When a query is submitted against Drill, a client/application is sending a SQL statement to a Drillbit in the cluster (any Drillbit can be chosen), which will act as Foreman (coordinator in Impala terminology) that will parse the SQL and convert it into a logical plan composed by operators. The next step is the cost-based optimizer which, based on optimizations like rule/cost based, data locality and storage engine options, rearranges operations to generate the optimal physical plan. The Foreman then divides the physical plan in phases, called fragments, which are organised in a tree and executed in parallel against the data sources. The results are then sent back to the client/application. The following image taken from drill.apache.org explains the full process:

Similarities and Differences

As we saw above, Drill and Impala have a similar structure - both take advantage of always on daemons (faster compared to the start of a MapReduce job) and assume an optimistic query execution passing results in cache. The code compilation and the distributed engine are also common to both, which are optimized for columnar storage types like Parquet.

There are, however, several differences. Impala works only on top of the Hive metastore while Drill supports a larger variety of data sources and can link them together on the fly in the same query. For example, implicit schema-defined files like JSON and XML, which are not supported natively by Impala, can be read immediately by Drill.
Drill usually doesn't require a metadata definition done upfront, while for Impala, a view or external table has to be declared before querying. Following this point there is no concept of a central and persistent metastore, and there is no metadata repository to manage just for Drill. In OBIEE's world, both Impala and Drill are supported data sources. The same applies to Data Visualization Desktop.

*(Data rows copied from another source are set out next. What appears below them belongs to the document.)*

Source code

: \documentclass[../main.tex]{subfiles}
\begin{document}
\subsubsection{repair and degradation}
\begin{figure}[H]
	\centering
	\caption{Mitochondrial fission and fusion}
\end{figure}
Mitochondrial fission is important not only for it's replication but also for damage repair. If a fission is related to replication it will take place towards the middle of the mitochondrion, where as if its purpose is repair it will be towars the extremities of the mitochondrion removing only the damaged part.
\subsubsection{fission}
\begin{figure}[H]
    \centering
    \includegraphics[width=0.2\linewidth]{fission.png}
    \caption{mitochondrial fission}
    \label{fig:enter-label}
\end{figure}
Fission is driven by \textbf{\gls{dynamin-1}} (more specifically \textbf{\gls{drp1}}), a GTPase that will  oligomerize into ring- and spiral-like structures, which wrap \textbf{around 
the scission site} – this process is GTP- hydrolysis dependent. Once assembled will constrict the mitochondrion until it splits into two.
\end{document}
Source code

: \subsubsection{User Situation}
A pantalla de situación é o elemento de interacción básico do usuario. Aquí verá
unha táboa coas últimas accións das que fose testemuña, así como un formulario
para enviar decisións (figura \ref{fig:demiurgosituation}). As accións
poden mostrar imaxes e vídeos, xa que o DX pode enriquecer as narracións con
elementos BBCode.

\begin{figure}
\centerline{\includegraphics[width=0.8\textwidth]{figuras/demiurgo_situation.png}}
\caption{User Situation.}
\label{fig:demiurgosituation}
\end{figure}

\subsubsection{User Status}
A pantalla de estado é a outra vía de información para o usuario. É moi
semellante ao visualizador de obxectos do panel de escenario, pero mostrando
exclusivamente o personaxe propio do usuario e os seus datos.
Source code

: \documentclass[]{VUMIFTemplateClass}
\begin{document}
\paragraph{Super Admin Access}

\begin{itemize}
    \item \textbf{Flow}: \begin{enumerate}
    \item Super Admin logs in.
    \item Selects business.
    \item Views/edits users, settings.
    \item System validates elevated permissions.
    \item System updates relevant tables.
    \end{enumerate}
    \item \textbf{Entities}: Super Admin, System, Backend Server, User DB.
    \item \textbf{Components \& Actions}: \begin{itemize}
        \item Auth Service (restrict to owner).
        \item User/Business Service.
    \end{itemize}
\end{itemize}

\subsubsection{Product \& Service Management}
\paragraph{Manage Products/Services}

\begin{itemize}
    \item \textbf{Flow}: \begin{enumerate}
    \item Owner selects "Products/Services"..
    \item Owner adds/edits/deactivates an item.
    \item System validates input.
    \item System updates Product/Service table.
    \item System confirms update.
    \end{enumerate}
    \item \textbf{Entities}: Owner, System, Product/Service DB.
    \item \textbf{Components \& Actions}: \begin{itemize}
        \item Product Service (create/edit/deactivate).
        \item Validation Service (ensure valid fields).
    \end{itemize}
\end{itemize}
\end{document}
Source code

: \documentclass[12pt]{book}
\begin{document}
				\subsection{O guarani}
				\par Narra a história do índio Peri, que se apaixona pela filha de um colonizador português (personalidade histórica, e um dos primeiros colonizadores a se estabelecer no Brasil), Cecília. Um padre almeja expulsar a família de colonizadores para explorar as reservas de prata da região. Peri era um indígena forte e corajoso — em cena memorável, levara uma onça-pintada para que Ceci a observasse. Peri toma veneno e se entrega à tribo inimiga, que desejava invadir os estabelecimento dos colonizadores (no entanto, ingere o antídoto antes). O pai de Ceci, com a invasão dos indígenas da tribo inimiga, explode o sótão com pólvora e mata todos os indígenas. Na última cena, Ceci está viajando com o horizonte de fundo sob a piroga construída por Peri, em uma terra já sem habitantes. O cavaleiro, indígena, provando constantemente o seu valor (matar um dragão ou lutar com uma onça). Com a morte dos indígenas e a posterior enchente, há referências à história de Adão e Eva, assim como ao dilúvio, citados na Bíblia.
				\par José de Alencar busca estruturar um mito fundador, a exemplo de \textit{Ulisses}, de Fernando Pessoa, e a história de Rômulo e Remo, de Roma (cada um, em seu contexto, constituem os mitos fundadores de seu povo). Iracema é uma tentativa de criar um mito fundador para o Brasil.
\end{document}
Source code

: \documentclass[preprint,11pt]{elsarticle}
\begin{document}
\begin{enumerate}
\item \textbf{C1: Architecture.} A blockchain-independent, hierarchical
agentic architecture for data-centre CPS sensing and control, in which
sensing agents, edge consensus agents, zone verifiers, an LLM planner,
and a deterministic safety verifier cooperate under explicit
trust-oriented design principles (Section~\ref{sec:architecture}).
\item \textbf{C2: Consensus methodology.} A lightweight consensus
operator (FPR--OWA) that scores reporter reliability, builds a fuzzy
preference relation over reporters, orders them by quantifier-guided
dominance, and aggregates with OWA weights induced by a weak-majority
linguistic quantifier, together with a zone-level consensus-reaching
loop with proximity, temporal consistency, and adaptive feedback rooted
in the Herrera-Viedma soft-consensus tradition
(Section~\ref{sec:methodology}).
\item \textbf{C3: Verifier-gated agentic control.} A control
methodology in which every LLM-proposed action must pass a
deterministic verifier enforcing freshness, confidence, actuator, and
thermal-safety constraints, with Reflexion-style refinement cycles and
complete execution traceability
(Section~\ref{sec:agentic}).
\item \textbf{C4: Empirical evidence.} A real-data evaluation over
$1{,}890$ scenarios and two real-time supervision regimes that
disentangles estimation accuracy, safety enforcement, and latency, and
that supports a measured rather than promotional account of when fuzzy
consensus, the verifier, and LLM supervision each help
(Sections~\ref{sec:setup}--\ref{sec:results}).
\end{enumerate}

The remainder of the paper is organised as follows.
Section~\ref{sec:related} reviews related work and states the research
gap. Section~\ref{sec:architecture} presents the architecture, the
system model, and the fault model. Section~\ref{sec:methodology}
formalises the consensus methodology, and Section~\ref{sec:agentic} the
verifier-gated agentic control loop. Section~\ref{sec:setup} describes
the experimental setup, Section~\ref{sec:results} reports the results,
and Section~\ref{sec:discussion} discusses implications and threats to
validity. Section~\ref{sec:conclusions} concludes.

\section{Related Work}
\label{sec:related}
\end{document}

The aim of this article isn't a performance-wise comparison since those depends on a huge amount of factors including data types, file format, configurations, and query types. A comparison dated back in 2015 can be found here. Please be aware that there are newer versions of the tools since this comparison, which bring a lot of changes and improvements for both projects in terms of performance.

Conclusion

Impala and Drill share a similar structure - both inspired by Google's Dremel - relying on always active daemons deployed on cluster nodes to provide the best query performances on top of Big Data data structures. So which one to choose and when?
As described, the capability of Apache Drill to query a raw data-source without requiring an upfront metadata definition makes the tool perfect for insights discovery on top of raw data. The capacity of joining data coming from one or more storage plugins in a unique query makes the mash-up of disparate data sources easy and immediate. Data science and prototyping before the design of a reporting schema are perfect use cases of Drill. However, as part of the discovery phase, a metadata definition layer is usually added on top of the data sources. This makes Impala a good candidate for reporting queries.
Summarizing, if all the data points are already modeled in the Hive metastore, then Impala is your perfect choice. If instead, you need a mashup with external sources, or need work directly with raw data formats (e.g. JSON), then Drill's auto-exploration and openness capabilities are what you're looking for.
Even though both tools are fully compatible with Oracle BIEE and Data Visualization (DV), due to Drill's data exploration nature, it could be considered more in line with DV use cases, while Impala is more suitable for standard reporting like OBIEE. The decision on tooling highly depends on the specific use case - source data types, file formats and configurations have deep impact on the agility of the business analytics process and query performance.